Input records
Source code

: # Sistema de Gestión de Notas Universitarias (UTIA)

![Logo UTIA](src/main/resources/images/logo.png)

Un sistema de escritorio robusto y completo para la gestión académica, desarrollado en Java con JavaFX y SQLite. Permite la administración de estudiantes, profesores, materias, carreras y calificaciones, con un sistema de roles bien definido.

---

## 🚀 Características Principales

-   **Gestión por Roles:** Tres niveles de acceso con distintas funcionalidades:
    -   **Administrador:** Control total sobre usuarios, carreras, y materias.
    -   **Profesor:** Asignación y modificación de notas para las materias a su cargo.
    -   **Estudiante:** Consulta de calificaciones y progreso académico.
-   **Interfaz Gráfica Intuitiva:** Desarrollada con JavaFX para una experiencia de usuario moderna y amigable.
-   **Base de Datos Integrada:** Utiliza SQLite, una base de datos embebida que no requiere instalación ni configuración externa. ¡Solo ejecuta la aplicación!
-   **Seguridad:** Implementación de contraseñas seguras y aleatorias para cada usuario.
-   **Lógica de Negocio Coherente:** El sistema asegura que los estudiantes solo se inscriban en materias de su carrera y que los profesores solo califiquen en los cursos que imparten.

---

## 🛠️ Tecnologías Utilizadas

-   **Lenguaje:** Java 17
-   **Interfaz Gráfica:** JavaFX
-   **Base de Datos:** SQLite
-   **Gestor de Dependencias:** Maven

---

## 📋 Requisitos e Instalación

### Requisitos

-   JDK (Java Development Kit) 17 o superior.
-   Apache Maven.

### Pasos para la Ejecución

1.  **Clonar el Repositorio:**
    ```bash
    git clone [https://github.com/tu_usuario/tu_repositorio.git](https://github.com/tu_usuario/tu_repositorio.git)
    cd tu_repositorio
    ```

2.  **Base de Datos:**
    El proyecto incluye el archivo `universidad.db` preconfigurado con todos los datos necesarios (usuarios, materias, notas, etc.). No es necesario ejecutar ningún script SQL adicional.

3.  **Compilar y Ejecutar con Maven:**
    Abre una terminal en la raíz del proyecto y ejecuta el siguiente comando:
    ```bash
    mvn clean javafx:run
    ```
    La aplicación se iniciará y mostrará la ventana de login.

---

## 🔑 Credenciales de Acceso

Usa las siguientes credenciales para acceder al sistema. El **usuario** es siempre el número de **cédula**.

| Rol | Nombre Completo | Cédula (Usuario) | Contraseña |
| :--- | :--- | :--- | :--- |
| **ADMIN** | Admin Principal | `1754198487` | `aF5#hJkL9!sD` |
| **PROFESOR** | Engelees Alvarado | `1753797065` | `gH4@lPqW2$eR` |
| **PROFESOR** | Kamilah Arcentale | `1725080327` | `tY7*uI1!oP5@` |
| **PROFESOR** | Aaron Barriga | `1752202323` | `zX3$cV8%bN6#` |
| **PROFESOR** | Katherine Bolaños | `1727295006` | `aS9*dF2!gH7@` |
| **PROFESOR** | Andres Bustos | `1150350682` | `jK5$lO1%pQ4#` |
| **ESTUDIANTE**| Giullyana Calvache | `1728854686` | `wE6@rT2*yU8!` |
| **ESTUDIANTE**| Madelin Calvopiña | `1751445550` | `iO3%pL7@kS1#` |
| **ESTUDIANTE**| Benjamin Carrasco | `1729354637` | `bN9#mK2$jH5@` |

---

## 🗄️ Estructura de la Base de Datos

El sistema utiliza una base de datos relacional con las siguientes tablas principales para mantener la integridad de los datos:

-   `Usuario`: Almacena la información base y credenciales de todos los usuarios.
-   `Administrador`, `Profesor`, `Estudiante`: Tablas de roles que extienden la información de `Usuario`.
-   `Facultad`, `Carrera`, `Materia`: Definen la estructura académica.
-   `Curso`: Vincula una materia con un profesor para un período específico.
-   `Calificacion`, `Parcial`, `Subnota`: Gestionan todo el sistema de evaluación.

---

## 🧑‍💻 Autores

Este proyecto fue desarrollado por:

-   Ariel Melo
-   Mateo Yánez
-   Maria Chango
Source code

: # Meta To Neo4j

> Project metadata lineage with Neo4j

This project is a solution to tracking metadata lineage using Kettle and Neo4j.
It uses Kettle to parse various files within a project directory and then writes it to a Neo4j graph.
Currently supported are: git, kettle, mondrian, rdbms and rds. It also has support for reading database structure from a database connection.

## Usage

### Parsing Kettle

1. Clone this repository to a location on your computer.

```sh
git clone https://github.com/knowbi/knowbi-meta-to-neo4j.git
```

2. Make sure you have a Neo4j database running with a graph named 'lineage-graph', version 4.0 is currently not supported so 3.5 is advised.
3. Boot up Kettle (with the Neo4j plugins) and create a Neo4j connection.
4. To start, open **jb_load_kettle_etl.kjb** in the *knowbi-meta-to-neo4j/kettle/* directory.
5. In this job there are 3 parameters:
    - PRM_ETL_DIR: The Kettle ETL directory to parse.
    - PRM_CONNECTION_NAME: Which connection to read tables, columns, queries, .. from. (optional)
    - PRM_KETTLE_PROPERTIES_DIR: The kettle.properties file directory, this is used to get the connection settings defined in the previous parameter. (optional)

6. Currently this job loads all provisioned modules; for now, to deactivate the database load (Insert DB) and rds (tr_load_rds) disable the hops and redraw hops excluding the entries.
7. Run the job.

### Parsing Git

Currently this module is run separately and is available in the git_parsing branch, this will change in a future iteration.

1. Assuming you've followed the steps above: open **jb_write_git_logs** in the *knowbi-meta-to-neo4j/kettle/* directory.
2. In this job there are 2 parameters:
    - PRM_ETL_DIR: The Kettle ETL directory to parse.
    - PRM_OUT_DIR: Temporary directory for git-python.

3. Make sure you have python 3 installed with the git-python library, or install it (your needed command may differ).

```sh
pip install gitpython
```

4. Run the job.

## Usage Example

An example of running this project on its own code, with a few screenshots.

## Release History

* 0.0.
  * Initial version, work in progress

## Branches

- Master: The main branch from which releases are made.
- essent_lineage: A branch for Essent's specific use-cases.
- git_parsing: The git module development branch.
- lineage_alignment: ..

Exercise brief
Above are the records. Copy the lines beginning at the one that has "moderna y amigable." and ending with the one that has "ejecuta la aplicación!", unchanged.

Exercise solution
-   **Interfaz Gráfica Intuitiva:** Desarrollada con JavaFX para una experiencia de usuario moderna y amigable.
-   **Base de Datos Integrada:** Utiliza SQLite, una base de datos embebida que no requiere instalación ni configuración externa. ¡Solo ejecuta la aplicación!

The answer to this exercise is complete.